This raises an ethical issue: Is it right for MFA programs (or indeed, even an undergraduate English program) to accept tuition money from students in exchange for the promise that they will be taught something, if some of the teachers themselves believe what they teach cannot be taught? Are there too many such programs across the country, accepting too many students, charging too much money, making too many empty promises? Such questions require further exploration. I wouldn't feel right about an auto mechanic who had no qualms about pocketing my money with the promise of a fix, who then blasted the news on the internet that my car isn't fixable and I'm silly for thinking so. Yet with teaching writing, something akin to this often seems to happen.
Perhaps the issue is whether the people hired to teach in such programs are actually teachers--or simply writers. Now, there is nothing wrong with "simply" being a writer. Writing is a noble occupation, and a difficult one. It's enough by itself. And teaching--while it's oxygen for many of us--is not for everybody. Teaching calls for us to believe, for starters, that our students are teachable. It calls for us to consider obstacles like student laziness and narcissism not as impossible dead-ends but as challenges to be overcome (and frankly, we don't win them all, so teaching also requires a high degree of tolerance for frustration). It calls for us to realize and accept that student growth isn't always instant or visible, and doesn't always occur in ways that we would have prescribed. Basically, teaching calls for us to have deep long-term patience as well as faith in humanity (which can be challenging at this historical/cultural moment, when all the loonies seem to be coming out of the woodwork).

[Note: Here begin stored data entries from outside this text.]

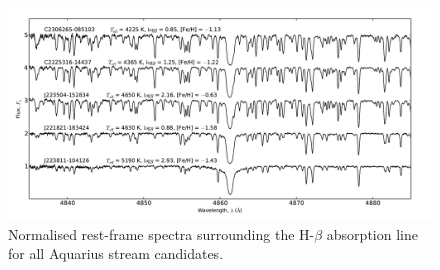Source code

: \documentclass{emulateapj}
\begin{document}
\begin{figure}[t!]
	\includegraphics[width=\textwidth]{./figures/spectra-sample.pdf}
	\caption{Normalised rest-frame spectra surrounding the H-$\beta$ absorption line for all Aquarius stream candidates.}
	\label{fig:spectra}
\end{figure}
\end{document}
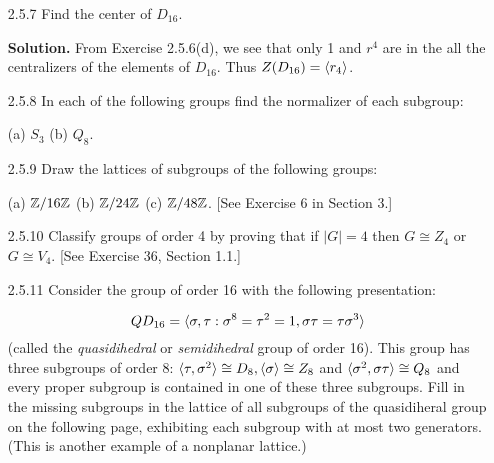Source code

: \begin{enumerate}
   \item[2.5.7]   Find the center of $D_{16}$.
   
      \textbf{Solution.} From Exercise 2.5.6(d), we see that only 1 and $r^4$
      are in the all the centralizers of the elements of $D_{16}$. Thus
      $Z(D_{16}) = \langle r_4 \rangle$.
   \item[2.5.8]   In each of the following groups find the normalizer of each
                  subgroup:

                  (a) $S_3$ \qquad (b) $Q_8$.
   \item[2.5.9]   Draw the lattices of subgroups of the following groups:

                  (a) $\mathbb{Z}/16\mathbb{Z}$ \qquad (b) $\mathbb{Z}/24\mathbb{Z}$ \qquad
                  (c) $\mathbb{Z}/48\mathbb{Z}$. [See Exercise 6 in Section 3.]
   \item[2.5.10]  Classify groups of order 4 by proving that if $|G| = 4$ then
                  $G \cong Z_4$ or $G\cong V_4$. [See Exercise 36, Section 1.1.]
   \item[2.5.11]  Consider the group of order 16 with the following
                  presentation:

                  $$QD_{16} = \langle \sigma, \tau : \sigma^8 = \tau^2 = 1,
                    \sigma\tau = \tau\sigma^3 \rangle$$
                  (called the \textit{quasidihedral} or \textit{semidihedral}
                  group of order 16). This group has three subgroups of order 8:
                  $\langle \tau, \sigma^2 \rangle \cong D_8, \langle \sigma \rangle \cong Z_8$ and
                  $\langle \sigma^2, \sigma\tau \rangle \cong Q_8$ and every proper
                  subgroup is contained in one of these three subgroups. Fill in
                  the missing subgroups in the lattice of all subgroups of the 
                  quasidiheral group on the following page, exhibiting each
                  subgroup with at most two generators. (This is another example
                  of a nonplanar lattice.)
\end{enumerate}

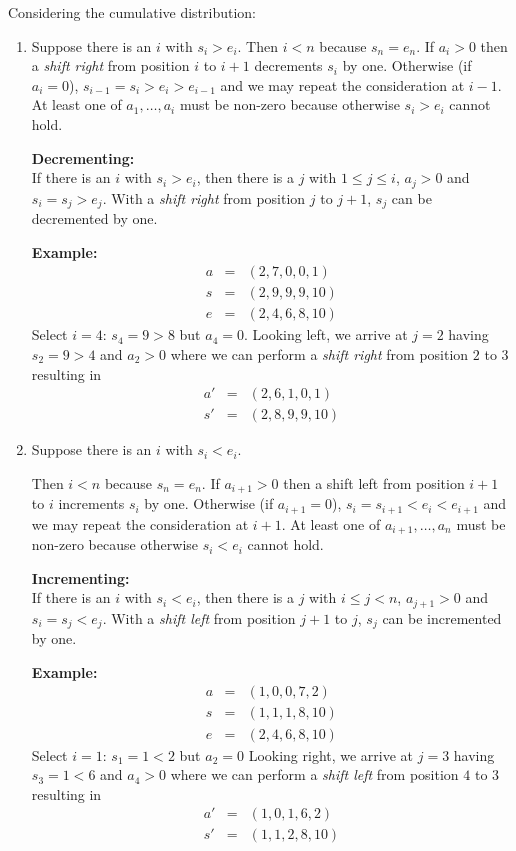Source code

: \documentclass{article}
\begin{document}
Considering the cumulative distribution:
\begin{enumerate}
\item 
Suppose there is an $i$ with $s_i > e_i$.
Then $i < n$ because $s_n = e_n$.
If $a_i > 0$ then a \textit{shift right} from position $i$ to $i + 1$
decrements $s_i$ by one.
Otherwise (if $a_i = 0$), $s_{i - 1} = s_i > e_i > e_{i - 1}$ and we
may repeat the consideration at $i - 1$.
At least one of $a_1,\ldots,a_i$ must be non-zero because otherwise
$s_i > e_i$ cannot hold. 

\textbf{Decrementing:} \\
If there is an $i$ with $s_i > e_i$, then there is a $j$ with
$1 \leq j \leq i$, $a_j > 0$ and $s_i = s_j > e_j$.
With a \textit{shift right} from position $j$ to $j + 1$, $s_j$ can be
decremented by one.

\textbf{Example:}
\begin{eqnarray*}
  a & = & (2, 7, 0, 0, 1) \\
  s & = & (2, 9, 9, 9, 10) \\
  e & = & (2, 4, 6, 8, 10)
\end{eqnarray*}
Select $i = 4$: $s_4 = 9 > 8$ but $a_4 = 0$.
Looking left, we arrive at $j = 2$ having $s_2 = 9 > 4$ and $a_2 > 0$
where we can perform a \textit{shift right} from position $2$ to $3$
resulting in
\begin{eqnarray*}
  a' & = & (2, 6, 1, 0, 1) \\
  s' & = & (2, 8, 9, 9, 10)  
\end{eqnarray*}

\item
Suppose there is an $i$ with $s_i < e_i$.

Then $i < n$ because $s_n = e_n$.
If $a_{i + 1} > 0$ then a shift left from position $i + 1$ to $i$
increments $s_i$ by one. 
Otherwise (if $a_{i + 1} = 0$), $s_i = s_{i + 1} < e_i < e_{i + 1}$
and we may repeat the consideration at $i + 1$.
At least one of $a_{i + 1},\ldots,a_n$ must be non-zero because
otherwise $s_i < e_i$ cannot hold.

\textbf{Incrementing:} \\
If there is an $i$ with $s_i < e_i$, then there is a $j$ with
$i \leq j < n$, $a_{j + 1} > 0$ and $s_i = s_j < e_j$.
With a \textit{shift left} from position $j + 1$ to $j$, $s_j$ can be
incremented by one.

\textbf{Example:}
\begin{eqnarray*}
  a & = & (1, 0, 0, 7, 2) \\
  s & = & (1, 1, 1, 8, 10) \\
  e & = & (2, 4, 6, 8, 10)
\end{eqnarray*}
Select $i = 1$: $s_1 = 1 < 2$ but $a_2 = 0$
Looking right, we arrive at $j = 3$ having $s_3 = 1 < 6$ and $a_4 > 0$
where we can perform a \textit{shift left} from position $4$ to $3$
resulting in
\begin{eqnarray*}
  a' & = & (1, 0, 1, 6, 2) \\
  s' & = & (1, 1, 2, 8, 10)  
\end{eqnarray*}
\end{enumerate}
\end{document}
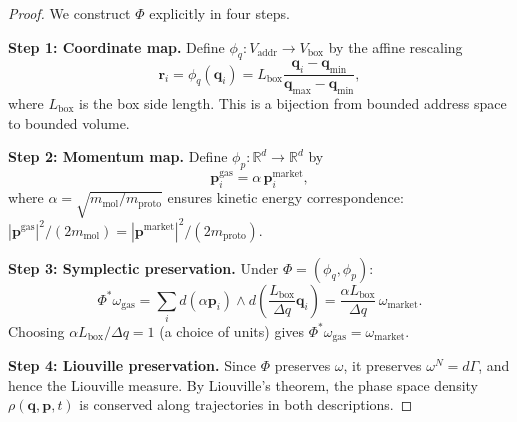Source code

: \documentclass[twocolumn,10pt]{article}
\theoremstyle{remark}
\newcommand{\Vaddr}{V_{\mathrm{addr}}}
\newcommand{\mproto}{m_{\mathrm{proto}}}
\begin{document}
\begin{proof}
We construct $\Phi$ explicitly in four steps.

\textbf{Step 1: Coordinate map.}  Define $\phi_q : \Vaddr \to V_{\mathrm{box}}$ by the affine rescaling
\begin{equation}
    \mathbf{r}_i = \phi_q(\mathbf{q}_i) = L_{\mathrm{box}} \frac{\mathbf{q}_i - \mathbf{q}_{\min}}{\mathbf{q}_{\max} - \mathbf{q}_{\min}},
    \label{eq:coord_map}
\end{equation}
where $L_{\mathrm{box}}$ is the box side length.  This is a bijection from bounded address space to bounded volume.

\textbf{Step 2: Momentum map.}  Define $\phi_p : \mathbb{R}^d \to \mathbb{R}^d$ by
\begin{equation}
    \mathbf{p}_i^{\mathrm{gas}} = \alpha \, \mathbf{p}_i^{\mathrm{market}},
    \label{eq:momentum_map}
\end{equation}
where $\alpha = \sqrt{m_{\mathrm{mol}} / \mproto}$ ensures kinetic energy correspondence: $|\mathbf{p}^{\mathrm{gas}}|^2 / (2 m_{\mathrm{mol}}) = |\mathbf{p}^{\mathrm{market}}|^2 / (2\mproto)$.

\textbf{Step 3: Symplectic preservation.}  Under $\Phi = (\phi_q, \phi_p)$:
\begin{equation}
    \Phi^* \omega_{\mathrm{gas}} = \sum_i d(\alpha \mathbf{p}_i) \wedge d\!\left(\frac{L_{\mathrm{box}}}{\Delta q} \mathbf{q}_i\right) = \frac{\alpha L_{\mathrm{box}}}{\Delta q} \, \omega_{\mathrm{market}}.
\end{equation}
Choosing $\alpha L_{\mathrm{box}} / \Delta q = 1$ (a choice of units) gives $\Phi^* \omega_{\mathrm{gas}} = \omega_{\mathrm{market}}$.

\textbf{Step 4: Liouville preservation.}  Since $\Phi$ preserves $\omega$, it preserves $\omega^N = d\Gamma$, and hence the Liouville measure.  By Liouville's theorem, the phase space density $\rho(\mathbf{q}, \mathbf{p}, t)$ is conserved along trajectories in both descriptions.
\end{proof}
\end{document}
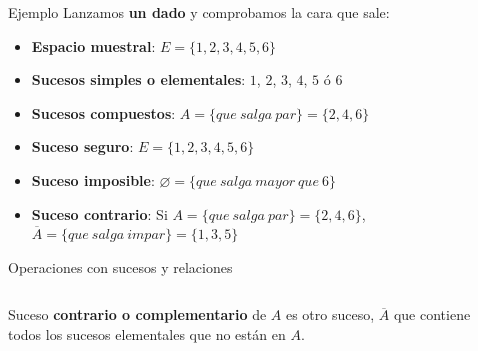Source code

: \documentclass[11pt,handout]{beamer}
\begin{document}
\begin{frame}{Ejemplo}
Lanzamos \textbf{un dado} y comprobamos la cara que sale:
\begin{itemize}[<+->]
\item \textbf{Espacio muestral}: $E=\lbrace 1,2,3,4,5,6 \rbrace $
\item \textbf{Sucesos simples o elementales}: $1$, $2$, $3$, $4$, $5$ ó $6$
\item \textbf{Sucesos compuestos}: $A=\lbrace que\ salga\ par\rbrace=\lbrace2,4,6\rbrace$
\item \textbf{Suceso seguro}: $E=\lbrace 1,2,3,4,5,6 \rbrace $
\item \textbf{Suceso imposible}: $\varnothing=\lbrace que\ salga \ mayor \ que \ 6\rbrace$
\item \textbf{Suceso contrario}: Si $A=\lbrace que\ salga\ par\rbrace=\lbrace2,4,6\rbrace$, $\overline{A}=\lbrace que\ salga\ impar\rbrace=\lbrace1,3,5\rbrace$ 
\end{itemize}
\end{frame}
\begin{frame}
{Operaciones con sucesos y relaciones}
\begin{columns}
\begin{column}{0.7\textwidth}
\begin{block}{}
Suceso \textbf{contrario o complementario} de $A$ es otro suceso, $\overline{A}$ que contiene todos los sucesos elementales que no están en $A$.
\end{block}

\end{column}
\begin{column}{0.3\textwidth}
\scalebox{.6}{}

\end{column}
\end{columns}



\end{frame}
\end{document}
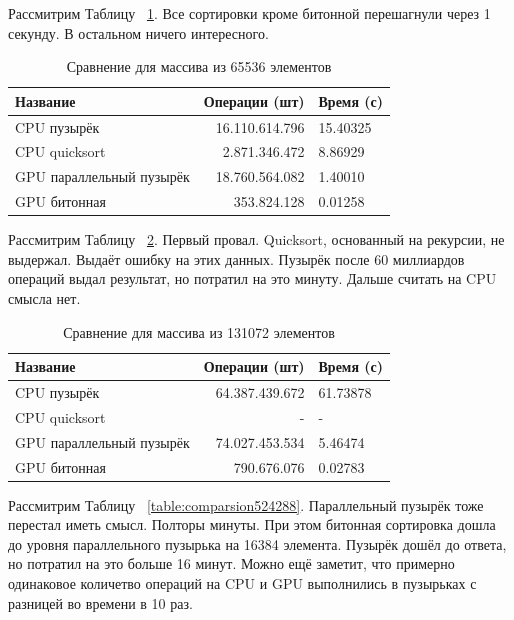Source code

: \documentclass[a4paper,article]{article}
\begin{document}
    Рассмитрим Таблицу ~\ref{table:comparsion65536}. Все сортировки кроме битонной перешагнули через 1 секунду. В остальном ничего интересного.

    \begin{table}[h!]
        \centering
        \begin{tabular}{| l | r | l |}
            \hline
            {Название} & Операции (шт) & Время (с) \\
            \hline
            CPU пузырёк & 16.110.614.796 & 15.40325 \\
            \hline
            CPU quicksort & 2.871.346.472 & 8.86929 \\
            \hline
            GPU параллельный пузырёк & 18.760.564.082 & 1.40010 \\
            \hline
            GPU битонная & 353.824.128 & 0.01258 \\
            \hline
        \end{tabular}
        \caption{Сравнение для массива из 65536 элементов}
        \label{table:comparsion65536}
    \end{table}

    Рассмитрим Таблицу ~\ref{table:comparsion131072}. Первый провал. Quicksort, основанный на рекурсии, не выдержал. Выдаёт ошибку на этих данных. Пузырёк после 60 миллиардов операций выдал результат, но потратил на это минуту. Дальше считать на CPU смысла нет.

    \begin{table}[h!]
        \centering
        \begin{tabular}{| l | r | l |}
            \hline
            {Название} & Операции (шт) & Время (с) \\
            \hline
            CPU пузырёк & 64.387.439.672 & 61.73878 \\
            \hline
            CPU quicksort & - & - \\
            \hline
            GPU параллельный пузырёк & 74.027.453.534 & 5.46474 \\
            \hline
            GPU битонная & 790.676.076 & 0.02783 \\
            \hline
        \end{tabular}
        \caption{Сравнение для массива из 131072 элементов}
        \label{table:comparsion131072}
    \end{table}

    Рассмитрим Таблицу ~\ref{table:comparsion524288}. Параллельный пузырёк тоже перестал иметь смысл. Полторы минуты. При этом битонная сортировка дошла до уровня параллельного пузырька на 16384 элемента. Пузырёк дошёл до ответа, но потратил на это больше 16 минут. Можно ещё заметит, что примерно одинаковое количетво операций на CPU и GPU выполнились в пузырьках с разницей во времени в 10 раз.
\end{document}
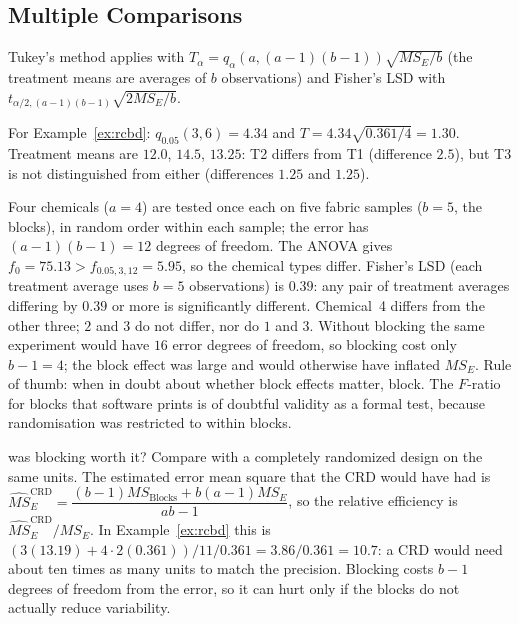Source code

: \subsection{Multiple Comparisons}

Tukey's method applies with $T_\alpha=q_\alpha(a,(a-1)(b-1))\sqrt{MS_E/b}$ (the treatment means are averages of $b$ observations) and Fisher's LSD with $t_{\alpha/2,(a-1)(b-1)}\sqrt{2MS_E/b}$.

\begin{example}
For Example~\ref{ex:rcbd}: $q_{0.05}(3,6)=4.34$ and $T=4.34\sqrt{0.361/4}=1.30$. Treatment means are $12.0$, $14.5$, $13.25$: T2 differs from T1 (difference $2.5$), but T3 is not distinguished from either (differences $1.25$ and $1.25$).
\end{example}

\begin{example}
Four chemicals ($a=4$) are tested once each on five fabric samples ($b=5$, the blocks), in random order within each sample; the error has $(a-1)(b-1)=12$ degrees of freedom. The ANOVA gives $f_0=75.13>f_{0.05,3,12}=5.95$, so the chemical types differ. Fisher's LSD (each treatment average uses $b=5$ observations) is $0.39$: any pair of treatment averages differing by $0.39$ or more is significantly different. Chemical~4 differs from the other three; $2$ and $3$ do not differ, nor do $1$ and $3$. Without blocking the same experiment would have $16$ error degrees of freedom, so blocking cost only $b-1=4$; the block effect was large and would otherwise have inflated $MS_E$. Rule of thumb: when in doubt about whether block effects matter, block. The $F$-ratio for blocks that software prints is of doubtful validity as a formal test, because randomisation was restricted to within blocks.
\end{example}

\begin{interview}{was blocking worth it?}
Compare with a completely randomized design on the same units. The estimated error mean square that the CRD would have had is $\widehat{MS}_E^{\mathrm{CRD}}=\dfrac{(b-1)MS_{\mathrm{Blocks}}+b(a-1)MS_E}{ab-1}$, so the relative efficiency is $\widehat{MS}_E^{\mathrm{CRD}}/MS_E$. In Example~\ref{ex:rcbd} this is $(3(13.19)+4\cdot2(0.361))/11\big/0.361=3.86/0.361=10.7$: a CRD would need about ten times as many units to match the precision. Blocking costs $b-1$ degrees of freedom from the error, so it can hurt only if the blocks do not actually reduce variability.
\end{interview}

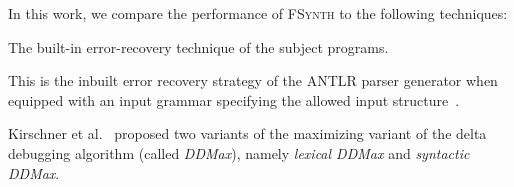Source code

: \documentclass[sigconf,review,anonymous]{acmart}
\newcounter{todocounter}
\newcommand{\todo}[1]{\marginpar{$|$}\textcolor{red}{\stepcounter{todocounter}\footnote[\thetodocounter]{\textcolor{red}{\textbf{TODO }}\textit{#1}}}}
\newcommand{\recheck}[1]{\textcolor{red}{#1}}
\renewcommand{\todo}[1]{}
\newcommand{\ddmin}{\textit{ddmin}\xspace}
\newcommand{\approach}{\textsc{FSynth}\xspace}
\def\ddmin{DDMin\xspace}
\newcommand{\ddmax}{\textit{DDMax}\xspace}
\begin{document}
In this work, we compare the performance of \approach to the following
techniques:
\begin{description}[wide]
\item[Baseline:] The built-in error-recovery technique of the subject programs.
\item[ANTLR:] This is the inbuilt error recovery strategy of the ANTLR parser generator when equipped with an input grammar specifying the allowed input structure~\cite[Automatic Error Recovery Strategy]{parr2013definitive}.

\item[\ddmax:] Kirschner et al.~\cite{kirschner2020debugging} proposed %
two variants of the maximizing variant of the delta debugging algorithm (called \ddmax), %
namely \textit{lexical \ddmax} and \textit{syntactic \ddmax}.
\end{description}

%
%
%
%
\end{document}
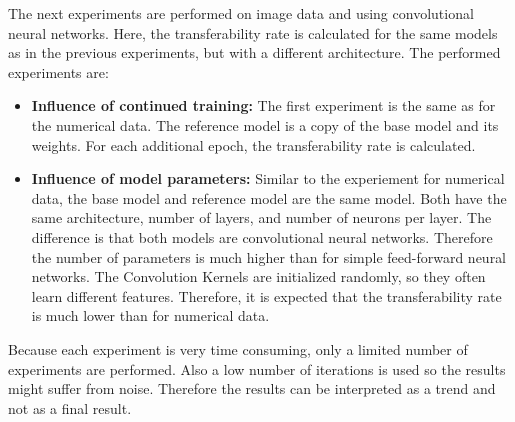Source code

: \documentclass{article}
\begin{document}
The next experiments are performed on image data and using convolutional neural networks. Here, the transferability rate is calculated for the same models as in the previous experiments, but with a different architecture. The performed experiments are:
\begin{itemize}
    \item \textbf{Influence of continued training:} The first experiment is the same as for the numerical data. The reference model is a copy of the base model and its weights. For each additional epoch, the transferability rate is calculated. 
    \item \textbf{Influence of model parameters:} Similar to the experiement for numerical data, the base model and reference model are the same model. Both have the same architecture, number of layers, and number of neurons per layer. The difference is that both models are convolutional neural networks. Therefore the number of parameters is much higher than for simple feed-forward neural networks. The Convolution Kernels are initialized randomly, so they often learn different features. Therefore, it is expected that the transferability rate is much lower than for numerical data.
\end{itemize} 
Because each experiment is very time consuming, only a limited number of experiments are performed. Also a low number of iterations is used so the results might suffer from noise. Therefore the results can be interpreted as a trend and not as a final result. 
\end{document}
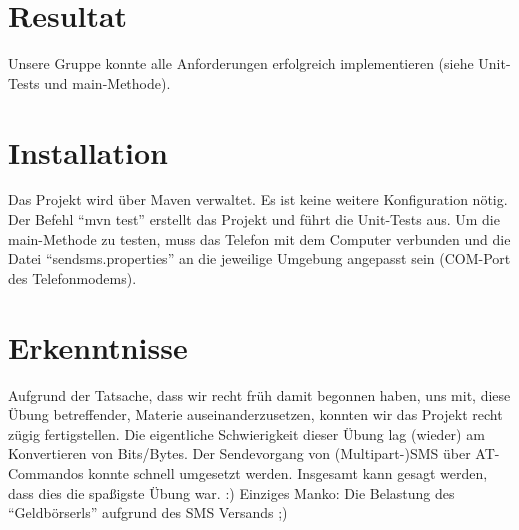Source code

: \documentclass[paper=a4, fontsize=11pt]{scrartcl}
\begin{document}
\section{Resultat}
Unsere Gruppe konnte alle Anforderungen erfolgreich implementieren (siehe Unit-Tests und main-Methode).

\section{Installation}
Das Projekt wird über Maven verwaltet. Es ist keine weitere Konfiguration nötig. Der Befehl "`mvn test"' erstellt das Projekt und führt die Unit-Tests aus. Um die main-Methode zu testen, muss das Telefon mit dem Computer verbunden und die Datei "`sendsms.properties"' an die jeweilige Umgebung angepasst sein (COM-Port des Telefonmodems).

\section{Erkenntnisse}
Aufgrund der Tatsache, dass wir recht früh damit begonnen haben, uns mit, diese Übung betreffender, Materie auseinanderzusetzen, konnten wir das Projekt recht zügig fertigstellen. Die eigentliche Schwierigkeit dieser Übung lag (wieder) am Konvertieren von Bits/Bytes. Der Sendevorgang von (Multipart-)SMS über AT-Commandos konnte schnell umgesetzt werden. Insgesamt kann gesagt werden, dass dies die spaßigste Übung war. :) Einziges Manko: Die Belastung des "`Geldbörserls"' aufgrund des SMS Versands ;)
\end{document}
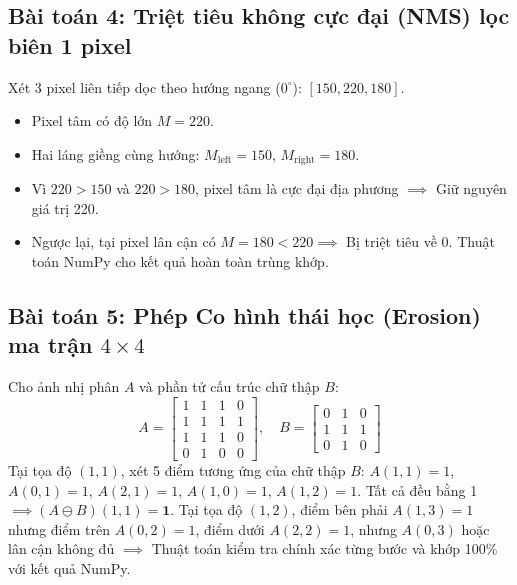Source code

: \subsection{Bài toán 4: Triệt tiêu không cực đại (NMS) lọc biên 1 pixel}
Xét 3 pixel liên tiếp dọc theo hướng ngang ($0^\circ$): $[150, 220, 180]$.
\begin{itemize}
    \item Pixel tâm có độ lớn $M = 220$.
    \item Hai láng giềng cùng hướng: $M_{\text{left}} = 150$, $M_{\text{right}} = 180$.
    \item Vì $220 > 150$ và $220 > 180$, pixel tâm là cực đại địa phương $\implies$ Giữ nguyên giá trị 220.
    \item Ngược lại, tại pixel lân cận có $M = 180 < 220 \implies$ Bị triệt tiêu về 0. Thuật toán NumPy cho kết quả hoàn toàn trùng khớp.
\end{itemize}

\subsection{Bài toán 5: Phép Co hình thái học (Erosion) ma trận $4 \times 4$}
Cho ảnh nhị phân $A$ và phần tử cấu trúc chữ thập $B$:
\begin{equation*}
A = \begin{bmatrix} 1 & 1 & 1 & 0 \\ 1 & 1 & 1 & 1 \\ 1 & 1 & 1 & 0 \\ 0 & 1 & 0 & 0 \end{bmatrix}, \quad
B = \begin{bmatrix} 0 & 1 & 0 \\ 1 & 1 & 1 \\ 0 & 1 & 0 \end{bmatrix}
\end{equation*}
Tại tọa độ $(1, 1)$, xét 5 điểm tương ứng của chữ thập $B$: $A(1,1)=1$, $A(0,1)=1$, $A(2,1)=1$, $A(1,0)=1$, $A(1,2)=1$. Tất cả đều bằng 1 $\implies (A \ominus B)(1, 1) = \mathbf{1}$.
Tại tọa độ $(1, 2)$, điểm bên phải $A(1, 3) = 1$ nhưng điểm trên $A(0, 2) = 1$, điểm dưới $A(2, 2) = 1$, nhưng $A(0, 3)$ hoặc lân cận không đủ $\implies$ Thuật toán kiểm tra chính xác từng bước và khớp 100\% với kết quả NumPy.
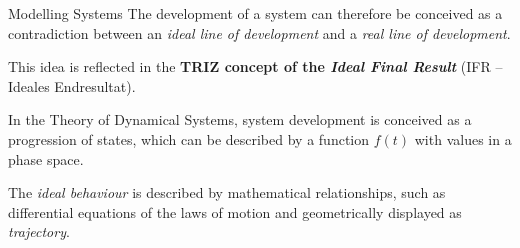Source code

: \documentclass{beamer}
\begin{document}

\begin{frame}{Modelling Systems}
  The development of a system can therefore be conceived as a contradiction
  between an \emph{ideal line of development} and a \emph{real line of
    development}.

This idea is reflected in the \textbf{TRIZ concept of the \emph{Ideal Final
    Result}} (IFR -- Ideales Endresultat).

In the Theory of Dynamical Systems, system development is conceived as a
progression of states, which can be described by a function $f(t)$ with values
in a phase space.

The \emph{ideal behaviour} is described by mathematical relationships, such as
differential equations of the laws of motion and geometrically displayed as
\emph{trajectory}. 

\end{frame}
\end{document}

Writing, meanwhile, makes its own demands. Not everyone is necessarily inclined toward both. And--at the risk of sounding like Stuart Smalley--that's okay. Some of the world's greatest writers would not have been fantastic teachers. They didn't need to be. And if they weren't--or aren't--they shouldn't teach.
Teaching and writing are different arts. Some people--though not all--are good at both.
Perhaps one of the issues with MFA programs is that too often their status stems from their ability to attract big-name writers, rather than teachers. If institutions with MFA programs are going to accept money from fledgling writers, perhaps an ethical stance demands that they connect students with people who believe that learning to write more effectively is possible; that narcissistic early drafts can be transformed, through revision, into powerful memoirs that connect individual suffering to a larger context; that minor annoyances like verb tense shifts can be corrected.
Would-be students should also do their homework and, when looking for a program, seek quality of teaching rather than simply big-name status. For when students pay money and walk through the classroom door, they deserve--for starters--teachers who believe their students have something potentially interesting to express, and that their job as writing teachers is to help each student find and express that "something," whatever it may be.